The Contribution of Eron’s Bankers, Auditors, and Attorney’s to Its Demise

The bankers, auditors from the company played a major role in the firm's demise. The inflating of balance sheet due to cash value projection of deals presented favorable picture of firm’s financial health. Major Banks were accused of disbarring financial statements. The details of three banks emerged in connection with wire-fraud at Enron. The transactions were placed to appear helpful in deal structure. The creditor believed that financial statements presented correct information due to bookkeeping but the auditors aided Enron (Dobson 2006). Arthur Andresen was the auditor and resistible for internal bookkeeping. Besides the stance taken by the company would not have been possible without lawyers. CFO at Enron said he admitted that accountants helped the company in developing structure and gave approval for transactions. Enron falsified its practice with other banks and services Merrill Lynch faced scrutiny for deal around 28 million with a promise by Enron to payback (Petrick 2003). Merrill Lynch was accused of misleading by issuing recommendations on Enron showed failure on research and banking practice. This showed power influence of the participatory authorities in fall of Enron with banks supportive stance on management deals.

Arthur Anderson was compromised by the financial interest thus it failed in providing unbiased opinion at Enron accounting practice. Arthur Anderson was ignorant of its structure deals that were mere vehicles used to manage earnings by the company CFO. The accounting records evaluation came in light with Enron reporting until previously shows deception by the firm on fair assessment. SEC regarded Arthur Andresen has a serial offender. Merrill Lynch created a record for selling 12 million in earning in the year 199 for meeting the earning goals (The Wall Street Journal 2003). The role of Auditor as Arthur Andresen who was one of the leading accounting firms was involved in deception and was accused of conflict of interest as both auditors and consultants at Andersen. On US government investigation Andresen chief Auditor had shredded that might be compromising (Smith 2004). Andresen was a major partner at the company and was found guilty in the year 2002 for obstructing justice for destroying related documents (Smith 2004). Enron was one of the top clients of Vinson and Elkin and was responsible for the omission of details and misconduct. The legal practice and evaluation was not competent throughout the years.
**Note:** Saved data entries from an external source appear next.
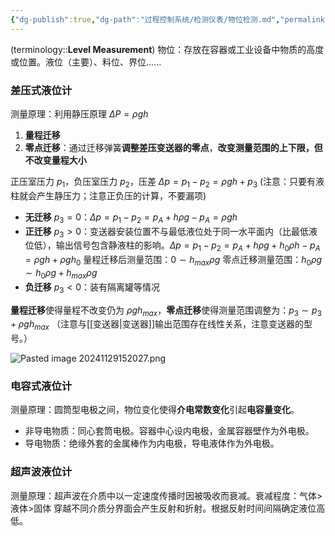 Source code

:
 ```yaml
---
{"dg-publish":true,"dg-path":"过程控制系统/检测仪表/物位检测.md","permalink":"/过程控制系统/检测仪表/物位检测/","dgPassFrontmatter":true,"noteIcon":"","created":"2024-10-15T17:18:21.541+08:00","updated":"2024-11-30T21:00:59.710+08:00"}
---
```



(terminology::**Level Measurement**)
物位：存放在容器或工业设备中物质的高度或位置。液位（主要）、料位、界位......
### 差压式液位计
测量原理：利用静压原理 $\Delta P=\rho gh$
1. **量程迁移**
2. **零点迁移**：通过迁移弹簧**调整差压变送器的零点**，**改变测量范围的上下限，但不改变量程大小**

正压室压力 $p_{1}$，负压室压力 $p_{2}$，压差 $\Delta p=p_{1}-p_{2}=\rho gh +p_{3}$
(注意：只要有液柱就会产生静压力；注意正负压的计算，不要漏项)

- **无迁移** $p_{3}=0$：$\Delta p=p_{1}-p_{2}=p_{A}+h\rho g-p_{A}=\rho gh$
- **正迁移** $p_{3}>0$：变送器安装位置不与最低液位处于同一水平面内（比最低液位低），输出信号包含静液柱的影响。$\Delta p=p_{1}-p_{2}=p_{A}+h\rho g+h_{0}\rho h-p_{A}=\rho gh+\rho gh_{0}$
	量程迁移后测量范围：$0\sim h_{max}\rho g$
	零点迁移测量范围：$h_{0}\rho g\sim h_{0}\rho g+h_{max}\rho g$ 
- **负迁移** $p_{3}<0$：装有隔离罐等情况

**量程迁移**使得量程不改变仍为 $\rho gh_{max}$，**零点迁移**使得测量范围调整为：$p_{3}\sim p_{3}+\rho gh_{max}$
（注意与[[变送器\|变送器]]输出范围存在线性关系，注意变送器的型号。）

![Pasted image 20241129152027.png](/img/user/%E5%8A%9F%E8%83%BD%E6%80%A7%E6%96%87%E4%BB%B6%E5%A4%B9/%E8%BD%BD%E5%85%A5%E7%9A%84%E5%AA%92%E4%BD%93%E8%B5%84%E6%BA%90/Pasted%20image%2020241129152027.png)


### 电容式液位计
测量原理：圆筒型电极之间，物位变化使得**介电常数变化**引起**电容量变化**。
- 非导电物质：同心套筒电极。容器中心设内电极，金属容器壁作为外电极。
- 导电物质：绝缘外套的金属棒作为内电极，导电液体作为外电极。


### 超声波液位计
测量原理：超声波在介质中以一定速度传播时因被吸收而衰减。衰减程度：气体>液体>固体 
穿越不同介质分界面会产生反射和折射。根据反射时间间隔确定液位高低。

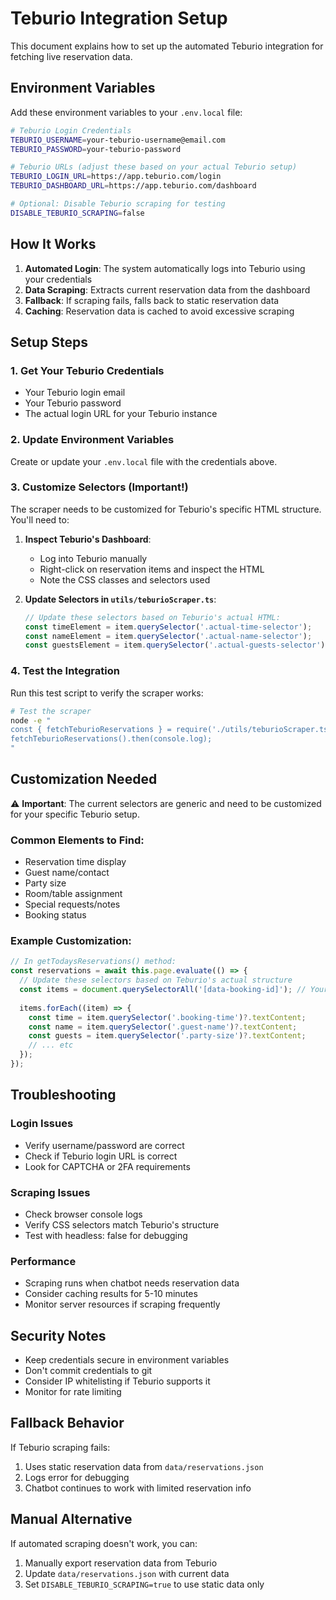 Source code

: # Teburio Integration Setup

This document explains how to set up the automated Teburio integration for fetching live reservation data.

## Environment Variables

Add these environment variables to your `.env.local` file:

```bash
# Teburio Login Credentials
TEBURIO_USERNAME=your-teburio-username@email.com
TEBURIO_PASSWORD=your-teburio-password

# Teburio URLs (adjust these based on your actual Teburio setup)
TEBURIO_LOGIN_URL=https://app.teburio.com/login
TEBURIO_DASHBOARD_URL=https://app.teburio.com/dashboard

# Optional: Disable Teburio scraping for testing
DISABLE_TEBURIO_SCRAPING=false
```

## How It Works

1. **Automated Login**: The system automatically logs into Teburio using your credentials
2. **Data Scraping**: Extracts current reservation data from the dashboard
3. **Fallback**: If scraping fails, falls back to static reservation data
4. **Caching**: Reservation data is cached to avoid excessive scraping

## Setup Steps

### 1. Get Your Teburio Credentials
- Your Teburio login email
- Your Teburio password
- The actual login URL for your Teburio instance

### 2. Update Environment Variables
Create or update your `.env.local` file with the credentials above.

### 3. Customize Selectors (Important!)
The scraper needs to be customized for Teburio's specific HTML structure. You'll need to:

1. **Inspect Teburio's Dashboard**: 
   - Log into Teburio manually
   - Right-click on reservation items and inspect the HTML
   - Note the CSS classes and selectors used

2. **Update Selectors in `utils/teburioScraper.ts`**:
   ```typescript
   // Update these selectors based on Teburio's actual HTML:
   const timeElement = item.querySelector('.actual-time-selector');
   const nameElement = item.querySelector('.actual-name-selector');
   const guestsElement = item.querySelector('.actual-guests-selector');
   ```

### 4. Test the Integration

Run this test script to verify the scraper works:

```bash
# Test the scraper
node -e "
const { fetchTeburioReservations } = require('./utils/teburioScraper.ts');
fetchTeburioReservations().then(console.log);
"
```

## Customization Needed

⚠️ **Important**: The current selectors are generic and need to be customized for your specific Teburio setup.

### Common Elements to Find:
- Reservation time display
- Guest name/contact
- Party size
- Room/table assignment
- Special requests/notes
- Booking status

### Example Customization:
```typescript
// In getTodaysReservations() method:
const reservations = await this.page.evaluate(() => {
  // Update these selectors based on Teburio's actual structure
  const items = document.querySelectorAll('[data-booking-id]'); // Your actual selector
  
  items.forEach((item) => {
    const time = item.querySelector('.booking-time')?.textContent;
    const name = item.querySelector('.guest-name')?.textContent;
    const guests = item.querySelector('.party-size')?.textContent;
    // ... etc
  });
});
```

## Troubleshooting

### Login Issues
- Verify username/password are correct
- Check if Teburio login URL is correct
- Look for CAPTCHA or 2FA requirements

### Scraping Issues
- Check browser console logs
- Verify CSS selectors match Teburio's structure
- Test with headless: false for debugging

### Performance
- Scraping runs when chatbot needs reservation data
- Consider caching results for 5-10 minutes
- Monitor server resources if scraping frequently

## Security Notes

- Keep credentials secure in environment variables
- Don't commit credentials to git
- Consider IP whitelisting if Teburio supports it
- Monitor for rate limiting

## Fallback Behavior

If Teburio scraping fails:
1. Uses static reservation data from `data/reservations.json`
2. Logs error for debugging
3. Chatbot continues to work with limited reservation info

## Manual Alternative

If automated scraping doesn't work, you can:
1. Manually export reservation data from Teburio
2. Update `data/reservations.json` with current data
3. Set `DISABLE_TEBURIO_SCRAPING=true` to use static data only  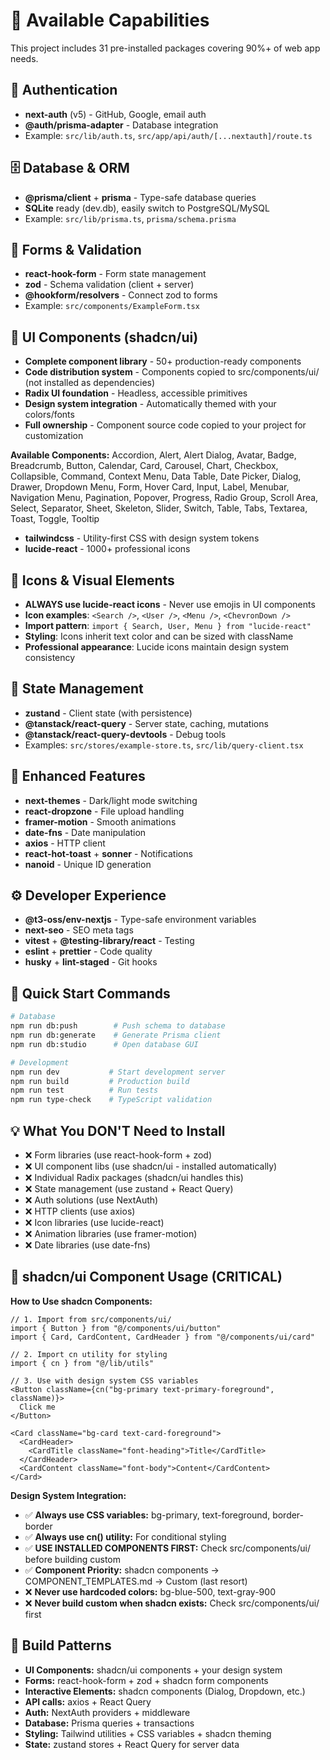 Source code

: # 🚀 Available Capabilities

This project includes 31 pre-installed packages covering 90%+ of web app needs.

## 🔐 Authentication

- **next-auth** (v5) - GitHub, Google, email auth
- **@auth/prisma-adapter** - Database integration
- Example: `src/lib/auth.ts`, `src/app/api/auth/[...nextauth]/route.ts`

## 🗄️ Database & ORM

- **@prisma/client** + **prisma** - Type-safe database queries
- **SQLite** ready (dev.db), easily switch to PostgreSQL/MySQL
- Example: `src/lib/prisma.ts`, `prisma/schema.prisma`

## 📝 Forms & Validation

- **react-hook-form** - Form state management
- **zod** - Schema validation (client + server)
- **@hookform/resolvers** - Connect zod to forms
- Example: `src/components/ExampleForm.tsx`

## 🎨 UI Components (shadcn/ui)

- **Complete component library** - 50+ production-ready components
- **Code distribution system** - Components copied to src/components/ui/ (not installed as dependencies)
- **Radix UI foundation** - Headless, accessible primitives
- **Design system integration** - Automatically themed with your colors/fonts
- **Full ownership** - Component source code copied to your project for customization

**Available Components:**
Accordion, Alert, Alert Dialog, Avatar, Badge, Breadcrumb, Button, Calendar, Card, Carousel, Chart, Checkbox, Collapsible, Command, Context Menu, Data Table, Date Picker, Dialog, Drawer, Dropdown Menu, Form, Hover Card, Input, Label, Menubar, Navigation Menu, Pagination, Popover, Progress, Radio Group, Scroll Area, Select, Separator, Sheet, Skeleton, Slider, Switch, Table, Tabs, Textarea, Toast, Toggle, Tooltip

- **tailwindcss** - Utility-first CSS with design system tokens
- **lucide-react** - 1000+ professional icons

## 🎨 Icons & Visual Elements

- **ALWAYS use lucide-react icons** - Never use emojis in UI components
- **Icon examples**: `<Search />`, `<User />`, `<Menu />`, `<ChevronDown />`
- **Import pattern**: `import { Search, User, Menu } from "lucide-react"`
- **Styling**: Icons inherit text color and can be sized with className
- **Professional appearance**: Lucide icons maintain design system consistency

## 🎯 State Management

- **zustand** - Client state (with persistence)
- **@tanstack/react-query** - Server state, caching, mutations
- **@tanstack/react-query-devtools** - Debug tools
- Examples: `src/stores/example-store.ts`, `src/lib/query-client.tsx`

## 🌟 Enhanced Features

- **next-themes** - Dark/light mode switching
- **react-dropzone** - File upload handling
- **framer-motion** - Smooth animations
- **date-fns** - Date manipulation
- **axios** - HTTP client
- **react-hot-toast** + **sonner** - Notifications
- **nanoid** - Unique ID generation

## ⚙️ Developer Experience

- **@t3-oss/env-nextjs** - Type-safe environment variables
- **next-seo** - SEO meta tags
- **vitest** + **@testing-library/react** - Testing
- **eslint** + **prettier** - Code quality
- **husky** + **lint-staged** - Git hooks

## 🚀 Quick Start Commands

```bash
# Database
npm run db:push        # Push schema to database
npm run db:generate    # Generate Prisma client
npm run db:studio      # Open database GUI

# Development
npm run dev           # Start development server
npm run build         # Production build
npm run test          # Run tests
npm run type-check    # TypeScript validation
```

## 💡 What You DON'T Need to Install

- ❌ Form libraries (use react-hook-form + zod)
- ❌ UI component libs (use shadcn/ui - installed automatically)
- ❌ Individual Radix packages (shadcn/ui handles this)
- ❌ State management (use zustand + React Query)
- ❌ Auth solutions (use NextAuth)
- ❌ HTTP clients (use axios)
- ❌ Icon libraries (use lucide-react)
- ❌ Animation libraries (use framer-motion)
- ❌ Date libraries (use date-fns)

## 🎯 shadcn/ui Component Usage (CRITICAL)

**How to Use shadcn Components:**

```tsx
// 1. Import from src/components/ui/
import { Button } from "@/components/ui/button"
import { Card, CardContent, CardHeader } from "@/components/ui/card"

// 2. Import cn utility for styling
import { cn } from "@/lib/utils"

// 3. Use with design system CSS variables
<Button className={cn("bg-primary text-primary-foreground", className)}>
  Click me
</Button>

<Card className="bg-card text-card-foreground">
  <CardHeader>
    <CardTitle className="font-heading">Title</CardTitle>
  </CardHeader>
  <CardContent className="font-body">Content</CardContent>
</Card>
```

**Design System Integration:**

- ✅ **Always use CSS variables:** bg-primary, text-foreground, border-border
- ✅ **Always use cn() utility:** For conditional styling
- ✅ **USE INSTALLED COMPONENTS FIRST:** Check src/components/ui/ before building custom
- ✅ **Component Priority:** shadcn components → COMPONENT_TEMPLATES.md → Custom (last resort)
- ❌ **Never use hardcoded colors:** bg-blue-500, text-gray-900
- ❌ **Never build custom when shadcn exists:** Check src/components/ui/ first

## 🎯 Build Patterns

- **UI Components:** shadcn/ui components + your design system
- **Forms:** react-hook-form + zod + shadcn form components
- **Interactive Elements:** shadcn components (Dialog, Dropdown, etc.)
- **API calls:** axios + React Query
- **Auth:** NextAuth providers + middleware
- **Database:** Prisma queries + transactions
- **Styling:** Tailwind utilities + CSS variables + shadcn theming
- **State:** zustand stores + React Query for server data
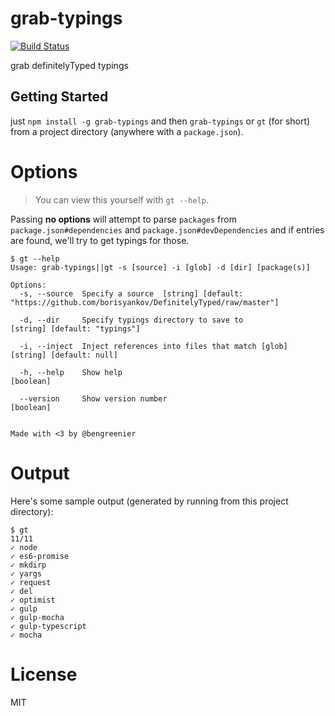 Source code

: # grab-typings

[![Build Status](https://travis-ci.org/bengreenier/grab-typings.svg?branch=master)](https://travis-ci.org/bengreenier/grab-typings)

grab definitelyTyped typings

## Getting Started

just `npm install -g grab-typings` and then `grab-typings` or `gt` (for short)
from a project directory (anywhere with a `package.json`).

# Options

> You can view this yourself with `gt --help`.

Passing __no options__ will attempt to parse `packages` from `package.json#dependencies` and `package.json#devDependencies`
and if entries are found, we'll try to get typings for those.

```
$ gt --help
Usage: grab-typings||gt -s [source] -i [glob] -d [dir] [package(s)]

Options:
  -s, --source  Specify a source  [string] [default: "https://github.com/borisyankov/DefinitelyTyped/raw/master"]

  -d, --dir     Specify typings directory to save to                                [string] [default: "typings"]

  -i, --inject  Inject references into files that match [glob]                           [string] [default: null]

  -h, --help    Show help                                                                               [boolean]

  --version     Show version number                                                                     [boolean]


Made with <3 by @bengreenier
```

# Output

Here's some sample output (generated by running from this project directory):

```
$ gt
11/11
✓ node
✓ es6-promise
✓ mkdirp
✓ yargs
✓ request
✓ del
✓ optimist
✓ gulp
✓ gulp-mocha
✓ gulp-typescript
✓ mocha
```

# License

MIT
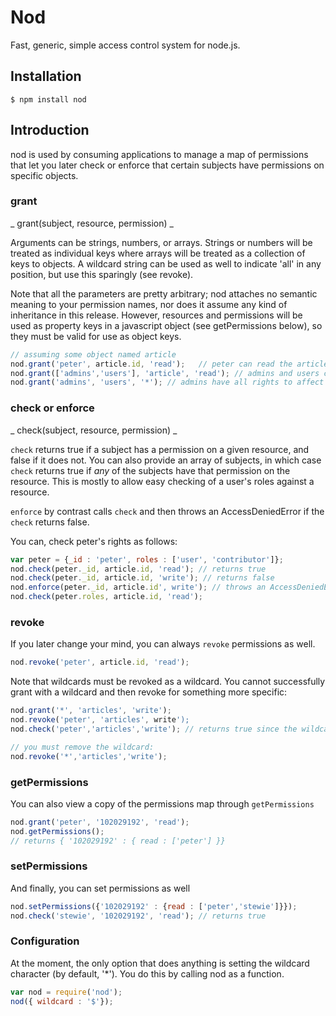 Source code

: Nod
=====

Fast, generic, simple access control system for node.js.

## Installation

	$ npm install nod

## Introduction

nod is used by consuming applications to manage a map of permissions that let you later check or enforce that certain subjects have permissions on specific objects.

### grant
_ grant(subject, resource, permission) _

Arguments can be strings, numbers, or arrays.  Strings or numbers will be treated as individual keys where arrays will be treated as a collection of keys to objects.
A wildcard string can be used as well to indicate 'all' in any position, but use this sparingly (see revoke).

Note that all the parameters are pretty arbitrary; nod attaches no semantic meaning to your permission names, nor does it assume any kind of inheritance in this release.
However, resources and permissions will be used as property keys in a javascript object (see getPermissions below), so they must be valid for use as object keys.  

```javascript
// assuming some object named article
nod.grant('peter', article.id, 'read');   // peter can read the article with article.id
nod.grant(['admins','users'], 'article', 'read'); // admins and users can read an article
nod.grant('admins', 'users', '*'); // admins have all rights to affect users
```

### check or enforce
_ check(subject, resource, permission) _

`check` returns true if a subject has a permission on a given resource, and false if it does not.  You can also provide an array of subjects, in which case `check` returns true if *any* of the
subjects have that permission on the resource.  This is mostly to allow easy checking of a user's roles against a resource.

`enforce` by contrast calls `check` and then throws an AccessDeniedError if the `check` returns false.

You can, check peter's rights as follows:

```javascript
var peter = {_id : 'peter', roles : ['user', 'contributor']};
nod.check(peter._id, article.id, 'read'); // returns true
nod.check(peter._id, article.id, 'write'); // returns false
nod.enforce(peter._id, article.id', write'); // throws an AccessDeniedError
nod.check(peter.roles, article.id, 'read');
```

### revoke

If you later change your mind, you can always `revoke` permissions as well.

```javascript
nod.revoke('peter', article.id, 'read');
```

Note that wildcards must be revoked as a wildcard.  You cannot successfully grant with a wildcard and then revoke for something more specific:

```javascript
nod.grant('*', 'articles', 'write');
nod.revoke('peter', 'articles', write');
nod.check('peter','articles','write'); // returns true since the wildcard is still in place

// you must remove the wildcard:
nod.revoke('*','articles','write');
```


### getPermissions

You can also view a copy of the permissions map through `getPermissions`

```javascript
nod.grant('peter', '102029192', 'read');
nod.getPermissions();
// returns { '102029192' : { read : ['peter'] }}
```

### setPermissions

And finally, you can set permissions as well

```javascript
nod.setPermissions({'102029192' : {read : ['peter','stewie']}});
nod.check('stewie', '102029192', 'read'); // returns true
```

### Configuration

At the moment, the only option that does anything is setting the wildcard character (by default, '*').  You do this by calling nod as a function.

```javascript
var nod = require('nod');
nod({ wildcard : '$'});
```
The Role of Eron’s CFO in the Company’s Financial Problems

Andrew Fastow was Enron CFO he was persecuted for inflating client earning. The charges were placed on him included bribery, money laundering. It was observed that he was behind the alliance to cover company debt around $1 billion which directly contributed to Enron; s bankruptcy (Accounting today 2001). To make Enron look competitive Andrew defrauded Enron by off-balance-sheet deals. It was alleged that he received kickbacks presented as donations from family friends. Fastow played a major role in engaging structured finance transactions created for false appearance for Enron. Andrew directly ran the partnership using Special purpose entities to purchase underperforming assets (Forbes 2002). A large amount of money was raised through SPE was used for personal profits. Under Andrews’s leadership and supervision Enron used SPE for complexity and capitalizing assets and liabilities He used SPE to park troubled assets and transferring assets to SPE to report loss of off-balance sheet. Enron's financial deal calculation was calculated for the long term and sold an interest to third party transactions at a specific rate of return. This structure allowed Enron to record over $110 million that got busted post broadband unit failure (Trung 2016). Fastow used these SPE and hired staff from a team of banking experts for buying and selling risk. He documented the deals in balance sheet listing on future transaction basis. Fastow bent rules for personal gains profited around $30 million from the associated companies (The wall street journal 2003).

Key Lesson Learned

  • The structured finance method on classification should be restricted to prevent ant fraud in the future. Regulatory reexamination of structured transactions.
  • Use of collective capability for moral behavior and its decision making in financial decision yardstick. Developing positive and participative work culture among units at workplace.
  • It was observed that Enron's illegal activities and agency culture led to unsustainable and fraudulent corporate practices.
  • Safeguard business innovation and serious application of code and conduct among management and third party aggregator.
  • Conflict of interest to be monitored between auditing and consulting to separate their line of operations.
  • Government rules need to be reinforced with transparency in reporting and valuation. It is important to customize the organizational design to reflect their business strategies raised by the change in the business environment (Ferrell 2018).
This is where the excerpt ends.